The only Western-funded university in North Korea is scrambling to recruit teachers not from the United States after a US travel ban to the isolated country forced the university to start the September semester with only half of its faculty, writes Christine Kim for Reuters.

TAIWAN

China spurs academic exodus – Academic

Taiwan’s top academics are leaving the nation due to low wages and a worsening research environment, National Taiwan University Interim President Kuo Tei-wei said recently, warning against a possible collapse of the nation’s higher education system, writes Lin Hsiao-yun for CNA.

INDIA

New education policy to correct ‘colonial mindset’

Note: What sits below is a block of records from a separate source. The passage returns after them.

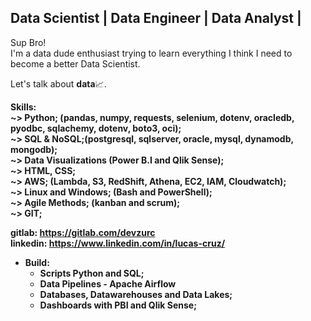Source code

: ## Data Scientist | Data Engineer | Data Analyst |
<p>
  Sup Bro! <br>
I'm a data dude enthusiast trying to learn everything I think I need to become a better Data Scientist.
</p>


<p>
  Let's talk about <b>data</b>📈.
</p>
<p>
  <b>Skills:<br>
    <b>~></b> Python; (pandas, numpy, requests, selenium, dotenv, oracledb, pyodbc, sqlachemy, dotenv, boto3, oci); <br>
    <b>~></b> SQL  & NoSQL;(postgresql, sqlserver, oracle, mysql, dynamodb, mongodb); <br>
    <b>~></b> Data Visualizations (Power B.I and Qlik Sense); <br>
    <b>~></b> HTML, CSS; <br>
    <b>~></b> AWS; (Lambda, S3, RedShift, Athena, EC2, IAM, Cloudwatch); <br>
    <b>~></b> Linux and Windows; (Bash and PowerShell); <br>
    <b>~></b> Agile Methods; (kanban and scrum); <br>
    <b>~></b> GIT; <br>
</p>

<b>gitlab: https://gitlab.com/devzurc</b><br>
<b>linkedin: https://www.linkedin.com/in/lucas-cruz/</b>

* Build:
  * Scripts Python and SQL;
  * Data Pipelines - Apache Airflow
  * Databases, Datawarehouses and Data Lakes;
  * Dashboards with PBI and Qlik Sense;
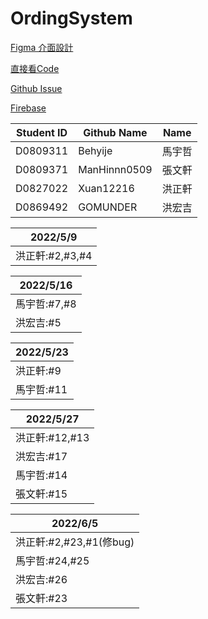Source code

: # OrdingSystem

[Figma 介面設計](https://www.figma.com/file/B6aUOQlNMrVKb6mlKR5tki/Untitled?node-id=0%3A1)

[直接看Code](https://github.com/Xuan12216/OrdingSystem/tree/master/app/src/main/java/com/example/foodordering)

[Github Issue](https://github.com/Xuan12216/OrdingSystem/projects/1)

[Firebase](https://console.firebase.google.com/u/1/project/foodordersystem-9c1cd/authentication/users)

| Student ID | Github Name | Name |
| --- | --- | --- |
| D0809311 | Behyije | 馬宇哲 |
| D0809371 | ManHinnn0509 | 張文軒 |
| D0827022 | Xuan12216 | 洪正軒 |
| D0869492 | GOMUNDER | 洪宏吉 |

|2022/5/9|
| --- |
|洪正軒:#2,#3,#4|

|2022/5/16|
| --- |
|馬宇哲:#7,#8|
|洪宏吉:#5|

|2022/5/23|
| --- |
|洪正軒:#9|
|馬宇哲:#11|

|2022/5/27|
| --- |
|洪正軒:#12,#13|
|洪宏吉:#17|
|馬宇哲:#14|
|張文軒:#15|

|2022/6/5|
| --- |
|洪正軒:#2,#23,#1(修bug)|
|馬宇哲:#24,#25|
|洪宏吉:#26|
|張文軒:#23|
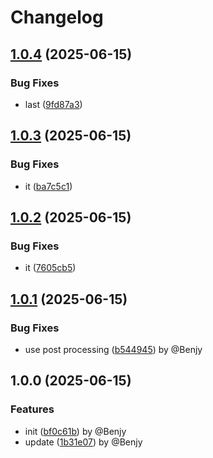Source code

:# Changelog

## [1.0.4](https://github.com/brrock/release-please-test/compare/v1.0.3...v1.0.4) (2025-06-15)


### Bug Fixes

* last ([9fd87a3](https://github.com/brrock/release-please-test/commit/9fd87a326f6e52d43e43b2dcc5bf07aa949b1cec))

## [1.0.3](https://github.com/brrock/release-please-test/compare/v1.0.2...v1.0.3) (2025-06-15)


### Bug Fixes

* it ([ba7c5c1](https://github.com/brrock/release-please-test/commit/ba7c5c1dd9cb5b48692c70319e9a231c9bce8c01))

## [1.0.2](https://github.com/brrock/release-please-test/compare/v1.0.1...v1.0.2) (2025-06-15)


### Bug Fixes

* it ([7605cb5](https://github.com/brrock/release-please-test/commit/7605cb588c7ffab9c3d83ea4a11b402691a487c7))

## [1.0.1](https://github.com/brrock/release-please-test/compare/v1.0.0...v1.0.1) (2025-06-15)


### Bug Fixes

* use post processing ([b544945](https://github.com/brrock/release-please-test/commit/b544945e0a7e3766f610782f433473d0ece9b852)) by @Benjy

## 1.0.0 (2025-06-15)


### Features

* init ([bf0c61b](https://github.com/brrock/release-please-test/commit/bf0c61bf1c286e5ea933e0c9565264591c4ce0e8)) by @Benjy
* update ([1b31e07](https://github.com/brrock/release-please-test/commit/1b31e0715e49d63bebcf00eff9e97171aeb23fad)) by @Benjy
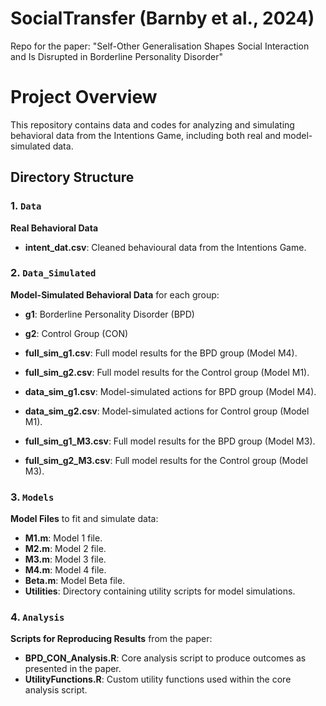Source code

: # SocialTransfer (Barnby et al., 2024)
Repo for the paper: "Self-Other Generalisation Shapes Social Interaction and Is Disrupted in Borderline Personality Disorder"

# Project Overview

This repository contains data and codes for analyzing and simulating behavioral data from the Intentions Game, including both real and model-simulated data.

## Directory Structure

### 1. `Data`
**Real Behavioral Data**

- **intent_dat.csv**: Cleaned behavioural data from the Intentions Game.

### 2. `Data_Simulated`
**Model-Simulated Behavioral Data** for each group:
  - **g1**: Borderline Personality Disorder (BPD)
  - **g2**: Control Group (CON)

- **full_sim_g1.csv**: Full model results for the BPD group (Model M4).
- **full_sim_g2.csv**: Full model results for the Control group (Model M1).
- **data_sim_g1.csv**: Model-simulated actions for BPD group (Model M4).
- **data_sim_g2.csv**: Model-simulated actions for Control group (Model M1).
- **full_sim_g1_M3.csv**: Full model results for the BPD group (Model M3).
- **full_sim_g2_M3.csv**: Full model results for the Control group (Model M3).

### 3. `Models`
**Model Files** to fit and simulate data:

- **M1.m**: Model 1 file.
- **M2.m**: Model 2 file.
- **M3.m**: Model 3 file.
- **M4.m**: Model 4 file.
- **Beta.m**: Model Beta file.
- **Utilities**: Directory containing utility scripts for model simulations.

### 4. `Analysis`
**Scripts for Reproducing Results** from the paper:

- **BPD_CON_Analysis.R**: Core analysis script to produce outcomes as presented in the paper.
- **UtilityFunctions.R**: Custom utility functions used within the core analysis script.
    
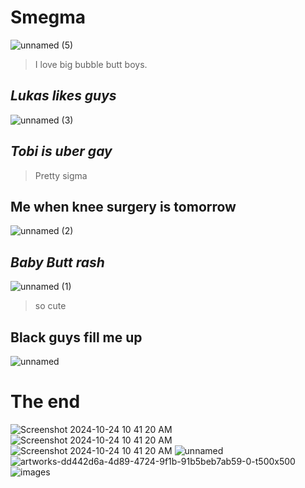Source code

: # Smegma
![unnamed (5)](https://github.com/user-attachments/assets/e0b6ea5f-e670-4755-8b10-ac8bd22c12a7)
> I love big bubble butt boys.
## ***Lukas likes guys***

![unnamed (3)](https://github.com/user-attachments/assets/224ee874-ceb4-4b6e-9603-3f5096b464d6)
## ***Tobi is uber gay***
> Pretty sigma
## Me when knee surgery is tomorrow
![unnamed (2)](https://github.com/user-attachments/assets/be49296c-24a2-497c-ad20-691b0a28cb13)
## ***Baby Butt rash***
![unnamed (1)](https://github.com/user-attachments/assets/0c182b03-326b-4fd4-95e6-7aff4614e567)
> so cute

## Black guys fill me up
![unnamed](https://github.com/user-attachments/assets/adf2bdc0-aa6e-4881-8f6f-3574fa80aa23)

# The end 
![Screenshot 2024-10-24 10 41 20 AM](https://github.com/user-attachments/assets/4fd9a433-d529-476f-9c6f-be513afcc732)
![Screenshot 2024-10-24 10 41 20 AM](https://github.com/user-attachments/assets/f169f556-08e7-4e9d-a448-801f36b845a6)
![Screenshot 2024-10-24 10 41 20 AM](https://github.com/user-attachments/assets/6e84532b-72f5-46c0-8a97-c71fa6a3fea1)
![unnamed](https://github.com/user-attachments/assets/cb729568-40b4-48f4-a510-4e9412727c2c)
![artworks-dd442d6a-4d89-4724-9f1b-91b5beb7ab59-0-t500x500](https://github.com/user-attachments/assets/15c32841-dd37-4462-92a4-cdced70b4737)
![images](https://github.com/user-attachments/assets/f521ae00-e2c3-4f66-9069-3d642b403594)
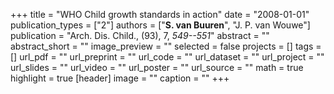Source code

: +++
title = "WHO Child growth standards in action"
date = "2008-01-01"
publication_types = ["2"]
authors = ["**S. van Buuren**", "J. P. van Wouwe"]
publication = "Arch. Dis. Child., (93), 7, _549--551_"
abstract = ""
abstract_short = ""
image_preview = ""
selected = false
projects = []
tags = []
url_pdf = ""
url_preprint = ""
url_code = ""
url_dataset = ""
url_project = ""
url_slides = ""
url_video = ""
url_poster = ""
url_source = ""
math = true
highlight = true
[header]
image = ""
caption = ""
+++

A new education policy to “correct” the education system, which follows a “colonial” mindset, will be brought out in December, Union Minister Satya Pal Singh said last week, reports PTI.

UNITED KINGDOM

Demand for Hawking's open access thesis crashes website

Stephen Hawking's PhD thesis has caused the University of Cambridge's website to crash after being made freely available to the general public for the first time, writes Rozina Sabur for The Telegraph.

CHINA

Shanghai universities launch recruitment drive in US

According to local media reports, a dozen universities based in Shanghai have for the first time decided to launch a joint recruitment drive for professors in the United States, reports China.org.cn.

JAMAICA

Align degrees with development goals, universities urged

State Minister in the Ministry of Education, Youth and Information, Floyd Green, has called on local universities to ensure that the degree programmes being offered are in keeping with the country's development goals, the government's economic priorities, and are on par with the very best international standards, reports the Jamaica Observer.

PHILIPPINES

State universities, colleges to get upgrade

To support the implementation of free tuition in state colleges and universities, these institutions will have an across-the-board increase in capital outlay of PHP10 million (US$192,600) each in the proposed PHP3.7 trillion national budget for 2018, writes Paolo Romero for The Philippine Star.

AUSTRALIA

Report highlights tensions between research and teaching

The obsession with research at universities is helping to create an oversupply of graduates in certain areas and potentially bad outcomes for students and taxpayers, writes Charis Chang for News.com.au.

SOUTH AFRICA

Students were better off in 1980s, says statistics chief

The proportion of black students progressing at universities was higher in the 1980s than it was in 2017, according to Statistician-General Pali Lehohla, who released the financial statistics of higher education institutions for 2016 in Pretoria last week, writes Michelle Gumede for Business Day.

MALAYSIA

Opposition pledges free higher education for all

The opposition coalition known as Pakatan Harapan says that tertiary education will be free to everyone within 10 years if the Pakatan Harapan pact succeeds in taking control of Putrajaya in the next elections, reports Yiswaree Palansamy for the Malay Mail Online.

UNITED KINGDOM

Cambridge University 'decolonisation' movement spreads

Students who campaigned for the English curriculum at Cambridge University to be ‘decolonised’ are now turning their attention to other subjects including history, philosophy and history of art, writes Camilla Turner for The Telegraph.

AZERBAIJAN

New research universities to receive government funding

With the approval of the law on science in Azerbaijan, the creation of research universities has been added to the legislation, and universities that are granted this status will receive financial support from the government, writes Konul Kamilgizi for APA.

ISRAEL

Student satisfaction declines in key areas – Survey

Students are less satisfied with their courses, lecturers and academic programmes than previously, according to a survey published recently by Israel’s national student union, writes Sarah Levi for The Jerusalem Post.

KENYA

President awards charter to Garissa University

President Uhuru Kenyatta last week granted a charter to Garissa University, making the higher institution of learning that was previously a constituent college of Moi University a fully-fledged university, reports KBC.